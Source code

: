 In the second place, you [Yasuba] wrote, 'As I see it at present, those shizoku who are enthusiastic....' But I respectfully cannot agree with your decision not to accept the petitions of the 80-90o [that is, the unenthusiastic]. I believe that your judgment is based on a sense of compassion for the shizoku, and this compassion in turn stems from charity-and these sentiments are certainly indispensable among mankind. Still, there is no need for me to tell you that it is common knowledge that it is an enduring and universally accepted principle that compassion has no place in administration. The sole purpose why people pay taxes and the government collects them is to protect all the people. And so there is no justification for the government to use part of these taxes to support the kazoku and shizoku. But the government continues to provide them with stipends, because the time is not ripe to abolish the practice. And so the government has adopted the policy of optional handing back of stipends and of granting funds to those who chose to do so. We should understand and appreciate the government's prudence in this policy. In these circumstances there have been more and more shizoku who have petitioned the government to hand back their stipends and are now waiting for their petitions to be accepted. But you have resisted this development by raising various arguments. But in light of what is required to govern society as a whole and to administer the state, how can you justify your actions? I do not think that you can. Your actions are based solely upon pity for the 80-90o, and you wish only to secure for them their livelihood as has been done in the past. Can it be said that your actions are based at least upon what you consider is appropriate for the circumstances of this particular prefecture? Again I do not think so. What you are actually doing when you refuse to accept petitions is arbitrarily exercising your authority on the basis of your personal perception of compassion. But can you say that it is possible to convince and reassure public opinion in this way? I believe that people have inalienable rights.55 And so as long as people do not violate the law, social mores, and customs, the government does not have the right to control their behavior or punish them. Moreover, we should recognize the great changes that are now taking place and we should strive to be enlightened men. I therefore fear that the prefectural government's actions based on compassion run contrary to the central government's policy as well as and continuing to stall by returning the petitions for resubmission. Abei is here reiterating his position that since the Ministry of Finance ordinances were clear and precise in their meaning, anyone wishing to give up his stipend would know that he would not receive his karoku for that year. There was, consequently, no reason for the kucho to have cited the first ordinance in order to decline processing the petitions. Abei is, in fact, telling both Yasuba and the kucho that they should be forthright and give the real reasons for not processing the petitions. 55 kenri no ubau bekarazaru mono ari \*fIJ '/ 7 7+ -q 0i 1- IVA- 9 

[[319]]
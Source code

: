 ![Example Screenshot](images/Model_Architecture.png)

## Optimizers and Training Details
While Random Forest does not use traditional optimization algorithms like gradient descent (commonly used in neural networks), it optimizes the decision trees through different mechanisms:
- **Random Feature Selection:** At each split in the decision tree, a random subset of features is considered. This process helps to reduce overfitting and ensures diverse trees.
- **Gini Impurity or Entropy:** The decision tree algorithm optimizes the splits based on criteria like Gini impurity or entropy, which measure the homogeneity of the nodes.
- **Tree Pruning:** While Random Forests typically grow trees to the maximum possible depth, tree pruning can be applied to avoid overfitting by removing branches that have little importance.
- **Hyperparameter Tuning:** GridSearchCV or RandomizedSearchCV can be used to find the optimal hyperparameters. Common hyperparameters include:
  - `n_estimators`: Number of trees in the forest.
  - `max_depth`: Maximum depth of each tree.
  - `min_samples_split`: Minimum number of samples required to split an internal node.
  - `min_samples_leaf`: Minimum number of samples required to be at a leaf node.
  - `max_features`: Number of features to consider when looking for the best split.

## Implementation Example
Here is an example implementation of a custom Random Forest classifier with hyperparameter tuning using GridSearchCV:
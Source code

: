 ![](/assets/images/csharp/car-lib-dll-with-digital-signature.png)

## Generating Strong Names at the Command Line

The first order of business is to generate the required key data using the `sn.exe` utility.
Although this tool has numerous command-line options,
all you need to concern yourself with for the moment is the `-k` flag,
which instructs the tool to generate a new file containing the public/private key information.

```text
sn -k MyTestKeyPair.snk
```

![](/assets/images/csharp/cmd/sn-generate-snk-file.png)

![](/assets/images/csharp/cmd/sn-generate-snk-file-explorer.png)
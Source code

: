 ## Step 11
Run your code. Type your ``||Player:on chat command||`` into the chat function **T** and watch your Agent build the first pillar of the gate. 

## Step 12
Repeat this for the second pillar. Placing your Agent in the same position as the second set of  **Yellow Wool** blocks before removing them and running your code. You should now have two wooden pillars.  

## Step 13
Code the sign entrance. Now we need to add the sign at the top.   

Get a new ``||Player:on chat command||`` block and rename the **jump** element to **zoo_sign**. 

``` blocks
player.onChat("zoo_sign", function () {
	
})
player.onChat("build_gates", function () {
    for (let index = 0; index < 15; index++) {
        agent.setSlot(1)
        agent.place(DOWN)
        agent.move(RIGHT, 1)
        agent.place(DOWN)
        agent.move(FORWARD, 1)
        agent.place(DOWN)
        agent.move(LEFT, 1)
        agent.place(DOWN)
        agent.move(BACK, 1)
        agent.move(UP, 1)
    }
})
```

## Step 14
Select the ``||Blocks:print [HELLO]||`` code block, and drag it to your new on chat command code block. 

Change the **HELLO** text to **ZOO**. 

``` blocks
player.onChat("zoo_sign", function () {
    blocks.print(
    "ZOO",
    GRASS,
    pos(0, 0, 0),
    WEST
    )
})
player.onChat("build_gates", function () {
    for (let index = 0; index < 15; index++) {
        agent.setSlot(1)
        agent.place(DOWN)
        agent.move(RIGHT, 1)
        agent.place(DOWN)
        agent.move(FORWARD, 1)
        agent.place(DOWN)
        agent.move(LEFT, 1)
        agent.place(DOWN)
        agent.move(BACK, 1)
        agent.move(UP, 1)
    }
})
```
----
In the material above, please find every line that includes the word "While" and copy it.

Result of the exercise:
While Random Forest does not use traditional optimization algorithms like gradient descent (commonly used in neural networks), it optimizes the decision trees through different mechanisms:
- **Tree Pruning:** While Random Forests typically grow trees to the maximum possible depth, tree pruning can be applied to avoid overfitting by removing branches that have little importance.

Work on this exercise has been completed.